Why think about Australian national security? Why, in particular, should we think about it anew?

Today’s and tomorrow’s Australia faces an era of change, uncertainty and fragility. Our horizon of risk is expanding, as our connections with the world increase, including in terms of energy, resources, people, money and knowledge. The world’s centre of economic and strategic gravity is moving to our region of Indo-Pacific Asia.

Australia’s interests are large and growing yet our capabilities are not keeping pace. So there is a premium on partnerships to guard our interests in an uncertain world. Yet to have the best chance of building and maintaining the partnerships we need, we must also have the credibility that comes with doing our best to provide our own security.

The key question, then, is are we really doing our best? It can be argued that Australia continues to fall short of its potential as an effective security actor.

We are still in transition from the Australia of the past few decades: a country that has relied for its security primarily on the combination of a stable global and regional environment and a less demanding US ally.

Now the strategic environment is less stable and the ally more demanding, yet frustratingly less than clear about its own strategy or priorities.
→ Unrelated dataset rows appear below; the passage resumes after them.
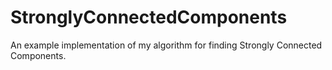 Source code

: # StronglyConnectedComponents
An example implementation of my algorithm for finding Strongly Connected Components.
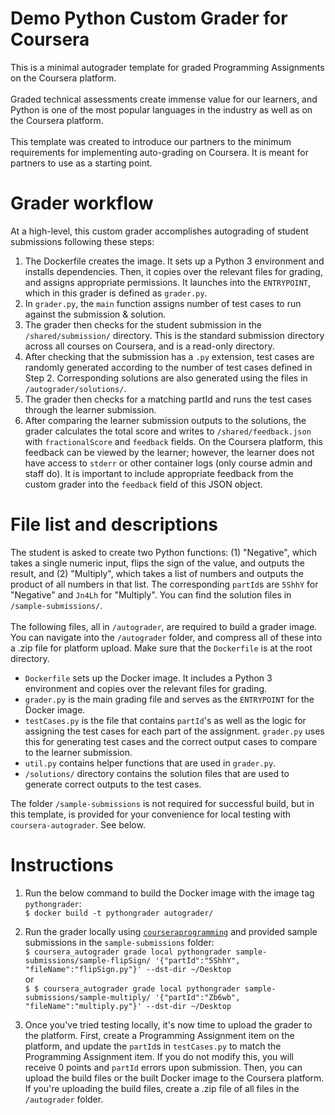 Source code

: # Demo Python Custom Grader for Coursera
This is a minimal autograder template for graded Programming Assignments on the Coursera platform.
<br><br>Graded technical assessments create immense value for our learners, and Python is one of the most popular languages in the industry as well as on the Coursera platform.
<br><br>This template was created to introduce our partners to the minimum requirements for implementing auto-grading on Coursera. It is meant for partners to use as a starting point.

# Grader workflow
At a high-level, this custom grader accomplishes autograding of student submissions following these steps:
1. The Dockerfile creates the image. It sets up a Python 3 environment and installs dependencies. Then, it copies over the relevant files for grading, and assigns appropriate permissions. It launches into the `ENTRYPOINT`, which in this grader is defined as `grader.py`.
2. In `grader.py`, the `main` function assigns number of test cases to run against the submission & solution.
3. The grader then checks for the student submission in the `/shared/submission/` directory. This is the standard submission directory across all courses on Coursera, and is a read-only directory.
4. After checking that the submission has a `.py` extension, test cases are randomly generated according to the number of test cases defined in Step 2. Corresponding solutions are also generated using the files in `/autograder/solutions/`.
5. The grader then checks for a matching partId and runs the test cases through the learner submission.
6. After comparing the learner submission outputs to the solutions, the grader calculates the total score and writes to `/shared/feedback.json` with `fractionalScore` and `feedback` fields. On the Coursera platform, this feedback can be viewed by the learner; however, the learner does not have access to `stderr` or other container logs (only course admin and staff do). It is important to include appropriate feedback from the custom grader into the `feedback` field of this JSON object.

# File list and descriptions
The student is asked to create two Python functions: (1) "Negative", which takes a single numeric input,  flips the sign of the value, and outputs the result, and (2) "Multiply", which takes a list of numbers and outputs the product of all numbers in that list. The corresponding `partId`s are `5ShhY` for "Negative" and `Jn4Lh` for "Multiply". You can find the solution files in `/sample-submissions/`.
<br><br>
The following files, all in `/autograder`, are required to build a grader image. You can navigate into the `/autograder` folder, and compress all of these into a .zip file for platform upload. Make sure that the `Dockerfile` is at the root directory.
* `Dockerfile` sets up the Docker image. It includes a Python 3 environment and copies over the relevant files for grading.
* `grader.py` is the main grading file and serves as the `ENTRYPOINT` for the Docker image.
* `testCases.py` is the file that contains `partId`'s as well as the logic for assigning the test cases for each part of the assignment. `grader.py` uses this for generating test cases and the correct output cases to compare to the learner submission.
* `util.py` contains helper functions that are used in `grader.py`.
* `/solutions/` directory contains the solution files that are used to generate correct outputs to the test cases.

The folder `/sample-submissions` is not required for successful build, but in this template, is provided for your convenience for local testing with `coursera-autograder`. See below.

# Instructions
1. Run the below command to build the Docker image with the image tag `pythongrader`:
<br>`$ docker build -t pythongrader autograder/`

2. Run the grader locally using [`courseraprogramming`](https://github.com/coursera/coursera_autograder) and provided sample submissions in the `sample-submissions` folder:
<br>`$ coursera_autograder grade local pythongrader sample-submissions/sample-flipSign/ '{"partId":"5ShhY", "fileName":"flipSign.py"}' --dst-dir ~/Desktop`
<br>or
<br>`$ $ coursera_autograder grade local pythongrader sample-submissions/sample-multiply/ '{"partId":"Zb6wb", "fileName":"multiply.py"}' --dst-dir ~/Desktop`

3. Once you've tried testing locally, it's now time to upload the grader to the platform. First, create a Programming Assignment item on the platform, and update the `partId`s in `testCases.py` to match the Programming Assignment item. If you do not modify this, you will receive 0 points and `partId` errors upon submission. Then, you can upload the build files or the built Docker image to the Coursera platform. If you're uploading the build files, create a .zip file of all files in the `/autograder` folder. 
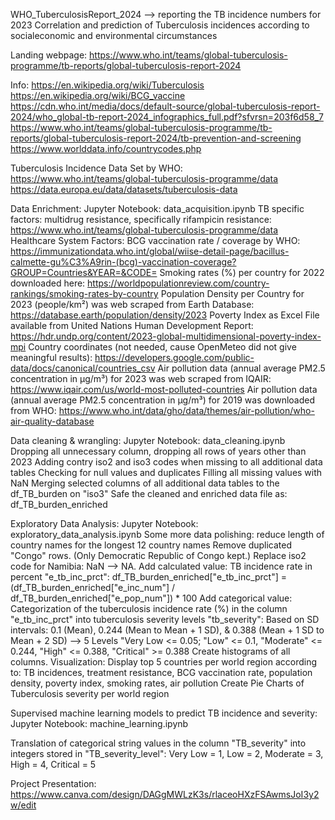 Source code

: WHO_TuberculosisReport_2024 --> reporting the TB incidence numbers for 2023
Correlation and prediction of Tuberculosis incidences according to socialeconomic and environmental circumstances

Landing webpage:
https://www.who.int/teams/global-tuberculosis-programme/tb-reports/global-tuberculosis-report-2024

Info:
https://en.wikipedia.org/wiki/Tuberculosis 
https://en.wikipedia.org/wiki/BCG_vaccine 
https://cdn.who.int/media/docs/default-source/global-tuberculosis-report-2024/who_global-tb-report-2024_infographics_full.pdf?sfvrsn=203f6d58_7
https://www.who.int/teams/global-tuberculosis-programme/tb-reports/global-tuberculosis-report-2024/tb-prevention-and-screening
https://www.worlddata.info/countrycodes.php

Tuberculosis Incidence Data Set by WHO:
https://www.who.int/teams/global-tuberculosis-programme/data
https://data.europa.eu/data/datasets/tuberculosis-data

Data Enrichment:
Jupyter Notebook: data_acquisition.ipynb
TB specific factors: multidrug resistance, specifically rifampicin resistance:
https://www.who.int/teams/global-tuberculosis-programme/data 
Healthcare System Factors:
BCG vaccination rate / coverage by WHO:
https://immunizationdata.who.int/global/wiise-detail-page/bacillus-calmette-gu%C3%A9rin-(bcg)-vaccination-coverage?GROUP=Countries&YEAR=&CODE= 
Smoking rates (%) per country for 2022 downloaded here:
https://worldpopulationreview.com/country-rankings/smoking-rates-by-country 
Population Density per Country for 2023 (people/km²) was web scraped from Earth Database:
https://database.earth/population/density/2023 
Poverty Index as Excel File available from United Nations Human Development Report:
https://hdr.undp.org/content/2023-global-multidimensional-poverty-index-mpi 
Country coordinates (not needed, cause OpenMeteo did not give meaningful results):
https://developers.google.com/public-data/docs/canonical/countries_csv
Air pollution data (annual average PM2.5 concentration in μg/m³) for 2023 was web scraped from IQAIR:
https://www.iqair.com/us/world-most-polluted-countries 
Air pollution data (annual average PM2.5 concentration in μg/m³) for 2019 was downloaded from WHO:
https://www.who.int/data/gho/data/themes/air-pollution/who-air-quality-database

Data cleaning & wrangling:
Jupyter Notebook: data_cleaning.ipynb
Dropping all unnecessary column, dropping all rows of years other than 2023
Adding contry iso2 and iso3 codes when missing to all additional data tables
Checking for null values and duplicates 
Filling all missing values with NaN 
Merging selected columns of all additional data tables to the df_TB_burden on "iso3"
Safe the cleaned and enriched data file as: df_TB_burden_enriched

Exploratory Data Analysis:
Jupyter Notebook: exploratory_data_analysis.ipynb
Some more data polishing: reduce length of country names for the longest 12 country names
Remove duplicated "Congo" rows. (Only Democratic Republic of Congo kept.)
Replace iso2 code for Namibia: NaN --> NA.
Add calculated value: TB incidence rate in percent "e_tb_inc_prct":
df_TB_burden_enriched["e_tb_inc_prct"] = (df_TB_burden_enriched["e_inc_num"] / df_TB_burden_enriched["e_pop_num"]) * 100
Add categorical value: Categorization of the tuberculosis incidence rate (%)
in the column "e_tb_inc_prct" into tuberculosis severity levels "tb_severity":
Based on SD intervals: 0.1 (Mean), 0.244 (Mean to Mean + 1 SD), & 0.388 (Mean + 1 SD to Mean + 2 SD) --> 5 Levels
"Very Low <= 0.05; "Low" <= 0.1, "Moderate" <= 0.244, "High" <= 0.388, "Critical" >= 0.388
Create histograms of all columns.
Visualization: Display top 5 countries per world region according to: 
TB incidences, treatment resistance, BCG vaccination rate, population density, poverty index, smoking rates, air pollution
Create Pie Charts of Tuberculosis severity per world region

Supervised machine learning models to predict TB incidence and severity:
Jupyter Notebook: machine_learning.ipynb



Translation of categorical string values in the column "TB_severity" into integers stored in "TB_severity_level":
Very Low = 1, Low = 2, Moderate = 3, High = 4, Critical = 5

Project Presentation:
https://www.canva.com/design/DAGgMWLzK3s/rlaceoHXzFSAwmsJoI3y2w/edit 

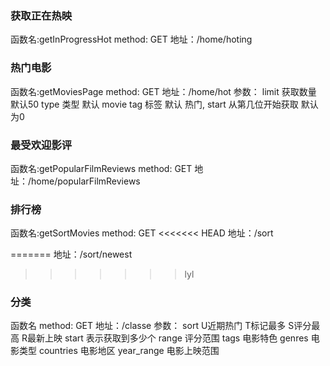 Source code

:### 获取正在热映
函数名:getInProgressHot
method: GET 
地址：/home/hoting

### 热门电影
函数名:getMoviesPage
method: GET
地址：/home/hot
参数：
limit 获取数量 默认50
type 类型 默认 movie
tag 标签 默认 热门,
start 从第几位开始获取 默认为0


### 最受欢迎影评
函数名:getPopularFilmReviews
method: GET
地址：/home/popularFilmReviews

### 排行榜
函数名:getSortMovies
method: GET
<<<<<<< HEAD
地址：/sort

=======
地址：/sort/newest
>>>>>>> lyl
### 分类
函数名
method: GET
地址：/classe
参数：
sort  U近期热门  T标记最多  S评分最高 R最新上映
start 表示获取到多少个
range 评分范围
tags 电影特色
genres 电影类型
countries 电影地区
year_range 电影上映范围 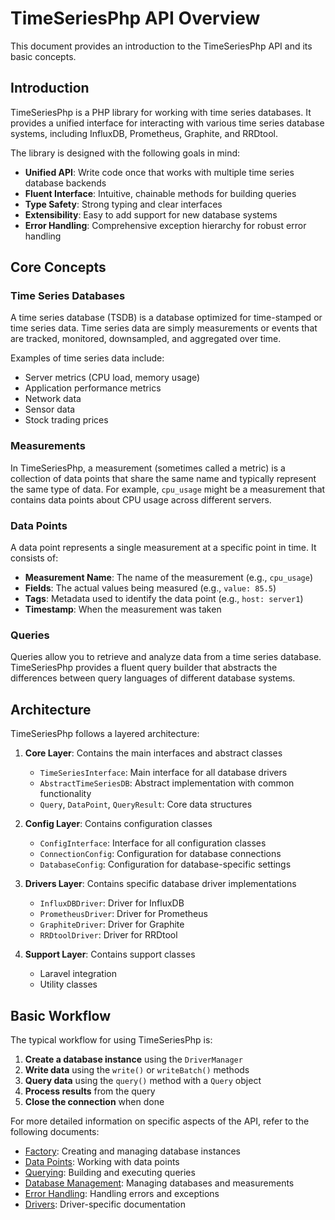 # TimeSeriesPhp API Overview

This document provides an introduction to the TimeSeriesPhp API and its basic concepts.

## Introduction

TimeSeriesPhp is a PHP library for working with time series databases. It provides a unified interface for interacting with various time series database systems, including InfluxDB, Prometheus, Graphite, and RRDtool.

The library is designed with the following goals in mind:

- **Unified API**: Write code once that works with multiple time series database backends
- **Fluent Interface**: Intuitive, chainable methods for building queries
- **Type Safety**: Strong typing and clear interfaces
- **Extensibility**: Easy to add support for new database systems
- **Error Handling**: Comprehensive exception hierarchy for robust error handling

## Core Concepts

### Time Series Databases

A time series database (TSDB) is a database optimized for time-stamped or time series data. Time series data are simply measurements or events that are tracked, monitored, downsampled, and aggregated over time.

Examples of time series data include:

- Server metrics (CPU load, memory usage)
- Application performance metrics
- Network data
- Sensor data
- Stock trading prices

### Measurements

In TimeSeriesPhp, a measurement (sometimes called a metric) is a collection of data points that share the same name and typically represent the same type of data. For example, `cpu_usage` might be a measurement that contains data points about CPU usage across different servers.

### Data Points

A data point represents a single measurement at a specific point in time. It consists of:

- **Measurement Name**: The name of the measurement (e.g., `cpu_usage`)
- **Fields**: The actual values being measured (e.g., `value: 85.5`)
- **Tags**: Metadata used to identify the data point (e.g., `host: server1`)
- **Timestamp**: When the measurement was taken

### Queries

Queries allow you to retrieve and analyze data from a time series database. TimeSeriesPhp provides a fluent query builder that abstracts the differences between query languages of different database systems.

## Architecture

TimeSeriesPhp follows a layered architecture:

1. **Core Layer**: Contains the main interfaces and abstract classes
   - `TimeSeriesInterface`: Main interface for all database drivers
   - `AbstractTimeSeriesDB`: Abstract implementation with common functionality
   - `Query`, `DataPoint`, `QueryResult`: Core data structures

2. **Config Layer**: Contains configuration classes
   - `ConfigInterface`: Interface for all configuration classes
   - `ConnectionConfig`: Configuration for database connections
   - `DatabaseConfig`: Configuration for database-specific settings

3. **Drivers Layer**: Contains specific database driver implementations
   - `InfluxDBDriver`: Driver for InfluxDB
   - `PrometheusDriver`: Driver for Prometheus
   - `GraphiteDriver`: Driver for Graphite
   - `RRDtoolDriver`: Driver for RRDtool

4. **Support Layer**: Contains support classes
   - Laravel integration
   - Utility classes

## Basic Workflow

The typical workflow for using TimeSeriesPhp is:

1. **Create a database instance** using the `DriverManager`
2. **Write data** using the `write()` or `writeBatch()` methods
3. **Query data** using the `query()` method with a `Query` object
4. **Process results** from the query
5. **Close the connection** when done

For more detailed information on specific aspects of the API, refer to the following documents:

- [Factory](factory.md): Creating and managing database instances
- [Data Points](data-points.md): Working with data points
- [Querying](querying.md): Building and executing queries
- [Database Management](database-management.md): Managing databases and measurements
- [Error Handling](error-handling.md): Handling errors and exceptions
- [Drivers](drivers/): Driver-specific documentation

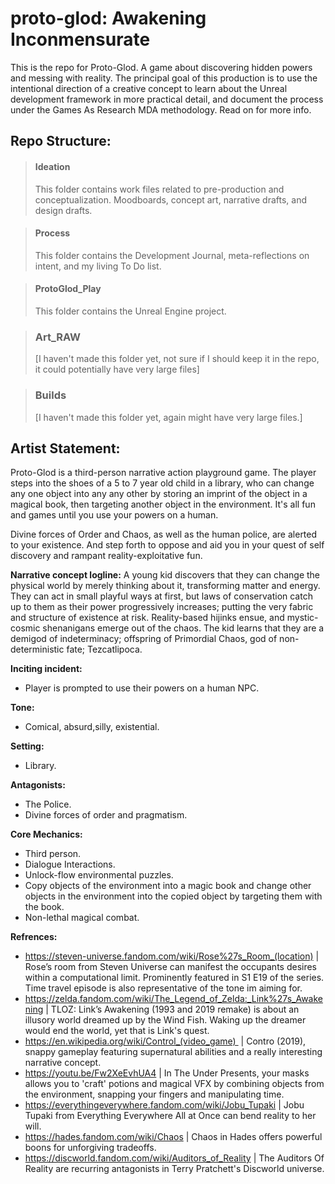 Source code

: # proto-glod: Awakening Inconmensurate

This is the repo for Proto-Glod. A game about discovering hidden powers and messing with reality. The principal goal of this production is to use the intentional direction of a creative concept to learn about the Unreal development framework in more practical detail, and document the process under the Games As Research MDA methodology. Read on for more info.

## Repo Structure:

> #### Ideation
> This folder contains work files related to pre-production and conceptualization. Moodboards, concept art, narrative drafts, and design drafts.

> #### Process
> This folder contains the Development Journal, meta-reflections on intent, and my living To Do list.

> #### ProtoGlod_Play
> This folder contains the Unreal Engine project.

> ### Art_RAW
> [I haven't made this folder yet, not sure if I should keep it in the repo, it could potentially have very large files]

> ### Builds
> [I haven't made this folder yet, again might have very large files.]

## Artist Statement:

Proto-Glod is a third-person narrative action playground game. The player steps into the shoes of a 5 to 7 year old child in a library, who can change any one object into any any other by storing an imprint of the object in a magical book, then targeting another object in the environment. It's all fun and games until you use your powers on a human. 

Divine forces of Order and Chaos, as well as the human police, are alerted to your existence. And step forth to oppose and aid you in your quest of self discovery and rampant reality-exploitative fun.

**Narrative concept logline:** 
    A young kid discovers that they can change the physical world by merely thinking about it, transforming matter and energy. They can act in small playful ways at first, but laws of conservation catch up to them as their power progressively increases; putting the very fabric and structure of existence at risk. Reality-based hijinks ensue, and mystic-cosmic shenanigans emerge out of the chaos. The kid learns that they are a demigod of indeterminacy; offspring of Primordial Chaos, god of non-deterministic fate; Tezcatlipoca.

**Inciting incident:**
- Player is prompted to use their powers on a human NPC.

**Tone:** 
- Comical, absurd,silly, existential.

**Setting:**
- Library.

**Antagonists:**
- The Police.
- Divine forces of order and pragmatism.

**Core Mechanics:** 
- Third person.
- Dialogue Interactions.
- Unlock-flow environmental puzzles.
- Copy objects of the environment into a magic book and change other objects in the environment into the copied object by targeting them with the book.
- Non-lethal magical combat.

**Refrences:**
- https://steven-universe.fandom.com/wiki/Rose%27s_Room_(location) | Rose’s room from Steven Universe can manifest the occupants desires within a computational limit. Prominently featured in S1 E19 of the series. Time travel episode is also representative of the tone im aiming for.
- https://zelda.fandom.com/wiki/The_Legend_of_Zelda:_Link%27s_Awakening | TLOZ: Link’s Awakening (1993 and 2019 remake) is about an illusory world dreamed up by the Wind Fish. Waking up the dreamer would end the world, yet that is Link's quest.
- https://en.wikipedia.org/wiki/Control_(video_game)  | Contro (2019), snappy gameplay featuring supernatural abilities and a really interesting narrative concept. 
- https://youtu.be/Fw2XeEvhUA4 | In The Under Presents, your masks allows you to 'craft' potions and magical VFX by combining objects from the environment, snapping your fingers and manipulating time.
- https://everythingeverywhere.fandom.com/wiki/Jobu_Tupaki | Jobu Tupaki from Everything Everywhere All at Once can bend reality to her will.
- https://hades.fandom.com/wiki/Chaos | Chaos in Hades offers powerful boons for unforgiving tradeoffs.
- https://discworld.fandom.com/wiki/Auditors_of_Reality | The Auditors Of Reality are recurring antagonists in Terry Pratchett's Discworld universe.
 Added to that, our own ability to set security priorities is being dispersed by worsening dangers of terror and radicalisation at home and worldwide.

Of course, a national security statement focused exclusively on terrorism is a misnomer. It is obviously incomplete.

Amid entirely justified present-day fears, we must not lose sight of truly strategic risks associated with China’s rise and the Indo-Pacific power balance.

But how to set priorities? For instance: how to prioritise the immediate security threat of terrorism, the wider strategic problem of the changing Indo-Pacific Asian order, and dealing with longer-term trends like the security repercussions of environmental pressures?

The simple answer is that we need a layered response that deals with each problem on its own time-scale. Nor should we imagine that all these risks exist in parallel worlds. They interact in ways we are just starting to understand. A common thread is the way in which they threaten order.

In acquiring our own new security capabilities, we need to be constantly looking for flexibility and adaptability.

Like it or not, devoting substantial resources to national security, broadly-defined, will need to be an accepted part of the Australian policy landscape for as far ahead as we can see.

In all, this is hardly a context in which we can afford our national security debate to become any further politicised. A country of our limited capacities cannot afford to be complacent about consensus.

The good news is that we have a reasonably good recent history of bipartisanship on key security issues, including the US alliance.  Yet there is also a hidden fragility, a potential fragmentation of public opinion and political views, across much of the national security, defence and foreign policy agenda – for instance on the best ways to respond to terrorism.

How cohesive or resilient is Australia on matters of security, really? What do young Australians think about these issues?

In a nation where now more than one in four of us was born overseas, more Australians from more places – including East Asia, South Asia and the Middle East – will mean a much more complex mosaic of views about security issues than Australian Governments have needed to relate to in the past.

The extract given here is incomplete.